Acute Vision Loss
Catherine A. Marco
Loss of vision, whether unilateral or bilateral, partial or complete, is an emergent ophthalmologic complaint and requires rapid and thorough evaluation and management. Major eye diseases are particularly common among the geriatric population with the predominant disease entities affecting this group including diabetic retinopathy, glaucoma, and macular degeneration. Approximately 50% of patients older than age 65 have a major eye disease (1). Emergent evaluation includes taking the relevant ocular history, examination of the eyes and other relevant systems, pertinent laboratory evaluation, determination of the differential diagnosis, and rapid institution of appropriate therapy. Consultation with an ophthalmologist and/or other appropriate specialists is often indicated.
CLINICAL PRESENTATION
Patients may present with complete or partial vision loss, with or without a variety of associated symptoms. Typically, any degree of visual loss is disturbing to the patient and may lead to early evaluation; however, some patients may procrastinate and not seek medical evaluation. A thorough history can be crucial and is the most efficient approach to the wide differential diagnosis of visual disturbances.

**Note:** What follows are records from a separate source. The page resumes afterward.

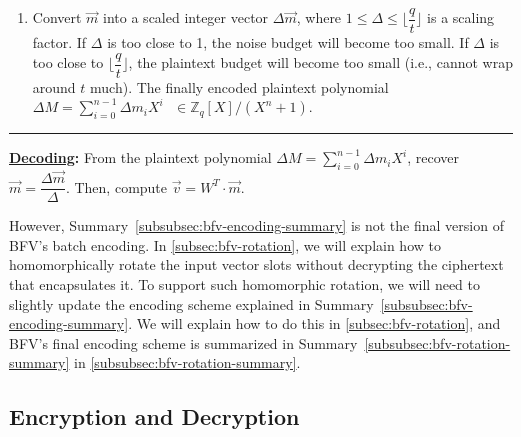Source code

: \begin{tcolorbox}[title={\textbf{\tboxlabel{\ref*{subsubsec:bfv-encoding-summary}} BFV's Encoding and Decoding}}]
\begin{enumerate}
\item Convert $\vec{m}$ into a scaled integer vector $\Delta\vec{m}$, where $1 \leq \Delta \leq \lfloor \dfrac{q}{t}\rfloor$ is a scaling factor. If $\Delta$ is too close to 1, the noise budget will become too small. If $\Delta$ is too close to $\lfloor\dfrac{q}{t}\rfloor$, the plaintext budget will become too small (i.e., cannot wrap around $t$ much). The finally encoded plaintext polynomial $\Delta M = \sum\limits_{i=0}^{n-1}  \Delta m_i X^i \text{ } \in \mathbb{Z}_q[X] / (X^n + 1)$. %

\end{enumerate}

\par\noindent\rule{\textwidth}{0.4pt}

\textbf{\underline{Decoding}:} From the plaintext polynomial $\Delta M = \sum\limits_{i=0}^{n-1}$$\Delta m_iX^i$, recover $\vec{m} = \dfrac{\Delta \vec{m}}{\Delta}$. Then,
compute $\vec{v} = W^T \cdot \vec{m}$.

\end{tcolorbox}



However, Summary~\ref*{subsubsec:bfv-encoding-summary} is not the final version of BFV's batch encoding. In \autoref{subsec:bfv-rotation}, we will explain how to homomorphically rotate the input vector slots without decrypting the ciphertext that encapsulates it. To support such homomorphic rotation, we will need to slightly update the encoding scheme explained in Summary~\ref*{subsubsec:bfv-encoding-summary}. We will explain how to do this in \autoref{subsec:bfv-rotation}, and BFV's final encoding scheme is summarized in Summary~\ref*{subsubsec:bfv-rotation-summary} in \autoref{subsubsec:bfv-rotation-summary}.


\subsection{Encryption and Decryption}
\label{subsec:bfv-enc-dec}

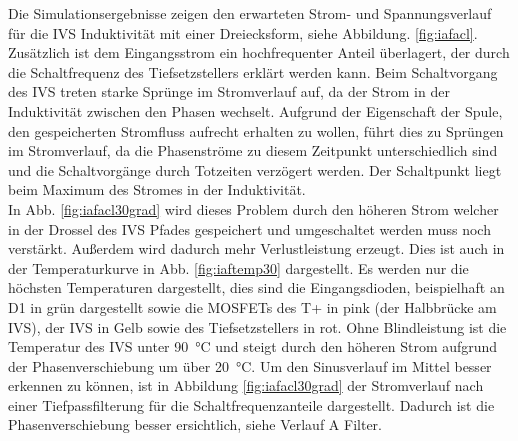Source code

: 		Die Simulationsergebnisse zeigen den erwarteten Strom- und Spannungsverlauf für die \gls{IVS} Induktivität mit einer Dreiecksform, siehe Abbildung. \ref{fig:iafacl}. Zusätzlich ist dem Eingangsstrom ein hochfrequenter Anteil überlagert, der durch die Schaltfrequenz des Tiefsetzstellers erklärt werden kann. Beim Schaltvorgang des \gls{IVS} treten starke Sprünge im Stromverlauf auf, da der Strom in der Induktivität zwischen den Phasen wechselt. Aufgrund der Eigenschaft der Spule, den gespeicherten Stromfluss aufrecht erhalten zu wollen, führt dies zu Sprüngen im Stromverlauf, da die Phasenströme zu diesem Zeitpunkt unterschiedlich sind und die Schaltvorgänge durch Totzeiten verzögert werden. Der Schaltpunkt liegt beim Maximum des Stromes in der Induktivität.\\
		In Abb. \ref{fig:iafacl30grad} wird dieses Problem durch den höheren Strom welcher in der Drossel des \gls{IVS} Pfades gespeichert und umgeschaltet werden muss noch verstärkt. Außerdem wird dadurch mehr Verlustleistung erzeugt. Dies ist auch in der Temperaturkurve in Abb. \ref{fig:iaftemp30} dargestellt. Es werden nur die höchsten Temperaturen dargestellt, dies sind die Eingangsdioden, beispielhaft an D1 in grün dargestellt sowie die \gls{MOSFET}s des T+ in pink (der Halbbrücke am \gls{IVS}), der \gls{IVS} in Gelb sowie des Tiefsetzstellers in rot. Ohne Blindleistung ist die Temperatur des IVS unter 90~°C und steigt durch den höheren Strom aufgrund der Phasenverschiebung um über 20~°C. Um den Sinusverlauf im Mittel besser erkennen zu können, ist in Abbildung \ref{fig:iafacl30grad} der Stromverlauf nach einer Tiefpassfilterung für die Schaltfrequenzanteile dargestellt. Dadurch ist die Phasenverschiebung besser ersichtlich, siehe Verlauf A Filter.
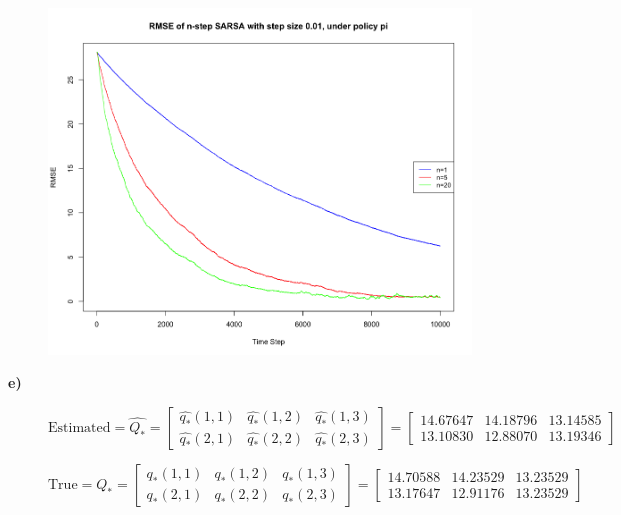 \documentclass[a4paper,12pt]{article}
\begin{document}
\begin{figure}[H]
  \centering
  \includegraphics[width=14cm]{figures/1d.png}
\end{figure}

\textbf{e)} 

\begin{figure}[ht]
  \centering
    $\text{Estimated} = \hat{Q_{*}} =
    \begin{bmatrix}
      \hat{q_{*}}(1, 1) & \hat{q_{*}}(1, 2) & \hat{q_{*}}(1, 3) \\
      \hat{q_{*}}(2, 1) & \hat{q_{*}}(2, 2) & \hat{q_{*}}(2, 3)
    \end{bmatrix}   =  
    \begin{bmatrix}
      14.67647 & 14.18796 & 13.14585 \\
      13.10830 & 12.88070 & 13.19346
    \end{bmatrix}$      
\end{figure}

\begin{figure}[ht]
  \centering
    $\text{True} = Q_{*} =  
    \begin{bmatrix}
      {q_{*}}(1, 1) & {q_{*}}(1, 2) & {q_{*}}(1, 3) \\
      {q_{*}}(2, 1) & {q_{*}}(2, 2) & {q_{*}}(2, 3)
    \end{bmatrix}   =  
    \begin{bmatrix}
      14.70588 & 14.23529 & 13.23529 \\
      13.17647 & 12.91176 & 13.23529
    \end{bmatrix}$      
\end{figure}
\end{document}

Several historic points may be particularly useful in determining the etiology of symptoms. The onset of symptoms, whether gradual or abrupt, transient or persistent, constant or waxing and waning, may be of importance. The unilateral or bilateral nature of the disturbance, and association of pain, may be valuable in the differentiation of certain disorders. Associated symptoms, including systemic symptoms (fever, weakness, rash, etc.), previous history of similar symptoms, history of trauma, and other ocular symptoms, including eye pain, redness, discharge, and so forth, should be sought when obtaining historical information from the patient. Following is a discussion of many conditions that cause vision loss.
Inflammatory Processes
Giant Cell Arteritis
Giant cell arteritis (GCA), an inflammatory disease of medium and large arteries, typically affects patients older than 60 with a female predominance of 3:1. Peak incidence occurs between the ages of 70 and 80. GCA is often associated with polymyalgia rheumatica (2). Visual disturbances are a common presenting symptom and may include painless visual loss or cranial nerve palsies. Patients may also present with malaise, headache, neck pain, fever, night sweats, anorexia, weight loss, depression, jaw claudication, or pain over the temporal or occipital arteries (Table 58.1). Helpful diagnostic tests include an elevated erythrocyte sedimentation rate (ESR) (typically 80 to 100 mm within the first hour; elevated in 98% of documented cases), elevated C-reactive protein (CRP), and an abnormal temporal artery biopsy (3). Elevated ESR has a sensitivity of 76% to 86%, and elevated CRP has a sensitivity of 97.5%. The sensitivity of ESR and CRP together is 99% (4).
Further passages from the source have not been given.